The role of extracellular vesicles as a novel trophic signaling platform in nervous system development - Project Summary/Abstract
In the developing nervous system, neurons are overproduced and subsequently pared down through cell
death to ensure the proper connections are supported and stabilized. Neurons that do not receive sufficient
support will die and be removed from the system. In the developing peripheral nervous system, sympathetic
circuits are refined by limiting amounts of nerve growth factor (NGF) that is secreted by target organs (e.g. eye
or salivary gland).

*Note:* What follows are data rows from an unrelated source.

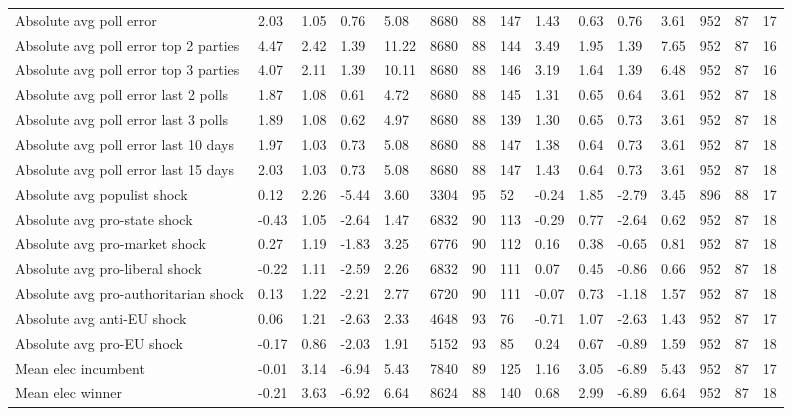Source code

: \begin{longtable}{lllllllllllllll}
Absolute avg poll error & 2.03 & 1.05 & 0.76 & 5.08 & 8680 & 88 & 147 & 1.43 & 0.63 & 0.76 & 3.61 & 952 & 87 & 17\\
Absolute avg poll error top 2 parties & 4.47 & 2.42 & 1.39 & 11.22 & 8680 & 88 & 144 & 3.49 & 1.95 & 1.39 & 7.65 & 952 & 87 & 16\\
Absolute avg poll error top 3 parties & 4.07 & 2.11 & 1.39 & 10.11 & 8680 & 88 & 146 & 3.19 & 1.64 & 1.39 & 6.48 & 952 & 87 & 16\\
\addlinespace
Absolute avg poll error last 2 polls & 1.87 & 1.08 & 0.61 & 4.72 & 8680 & 88 & 145 & 1.31 & 0.65 & 0.64 & 3.61 & 952 & 87 & 18\\
Absolute avg poll error last 3 polls & 1.89 & 1.08 & 0.62 & 4.97 & 8680 & 88 & 139 & 1.30 & 0.65 & 0.73 & 3.61 & 952 & 87 & 18\\
Absolute avg poll error last 10 days & 1.97 & 1.03 & 0.73 & 5.08 & 8680 & 88 & 147 & 1.38 & 0.64 & 0.73 & 3.61 & 952 & 87 & 18\\
Absolute avg poll error last 15 days & 2.03 & 1.03 & 0.73 & 5.08 & 8680 & 88 & 147 & 1.43 & 0.64 & 0.73 & 3.61 & 952 & 87 & 18\\
Absolute avg populist shock & 0.12 & 2.26 & -5.44 & 3.60 & 3304 & 95 & 52 & -0.24 & 1.85 & -2.79 & 3.45 & 896 & 88 & 17\\
\addlinespace
Absolute avg pro-state shock & -0.43 & 1.05 & -2.64 & 1.47 & 6832 & 90 & 113 & -0.29 & 0.77 & -2.64 & 0.62 & 952 & 87 & 18\\
Absolute avg pro-market shock & 0.27 & 1.19 & -1.83 & 3.25 & 6776 & 90 & 112 & 0.16 & 0.38 & -0.65 & 0.81 & 952 & 87 & 18\\
Absolute avg pro-liberal shock & -0.22 & 1.11 & -2.59 & 2.26 & 6832 & 90 & 111 & 0.07 & 0.45 & -0.86 & 0.66 & 952 & 87 & 18\\
Absolute avg pro-authoritarian shock & 0.13 & 1.22 & -2.21 & 2.77 & 6720 & 90 & 111 & -0.07 & 0.73 & -1.18 & 1.57 & 952 & 87 & 18\\
Absolute avg anti-EU shock & 0.06 & 1.21 & -2.63 & 2.33 & 4648 & 93 & 76 & -0.71 & 1.07 & -2.63 & 1.43 & 952 & 87 & 17\\
\addlinespace
Absolute avg pro-EU shock & -0.17 & 0.86 & -2.03 & 1.91 & 5152 & 93 & 85 & 0.24 & 0.67 & -0.89 & 1.59 & 952 & 87 & 18\\
Mean elec incumbent & -0.01 & 3.14 & -6.94 & 5.43 & 7840 & 89 & 125 & 1.16 & 3.05 & -6.89 & 5.43 & 952 & 87 & 17\\
Mean elec winner & -0.21 & 3.63 & -6.92 & 6.64 & 8624 & 88 & 140 & 0.68 & 2.99 & -6.89 & 6.64 & 952 & 87 & 18\\

\end{longtable}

NGF binds its receptor, TrkA, at the distal axon of innervating sympathetic neurons and
internalizes onto signaling endosomes (SEs). Since the cell bodies reside in sympathetic chain ganglia, SEs
need to be retrogradely trafficked to the soma for survival signaling. Insufficient NGF/TrkA uptake and trafficking
leads to cell death. Sympathetic neurons are innervated by autonomic preganglionic ChAT-positive neurons in
the spinal cord. Their survival is also NGF-dependent, despite lacking TrkA or access to soluble NGF. How these
preganglionic neurons survive without access to NGF is unknown. We hypothesize that TrkA-containing (TrkA+)
extracellular vesicles (EVs) secreted from sympathetic neurons provide this neurotrophic support.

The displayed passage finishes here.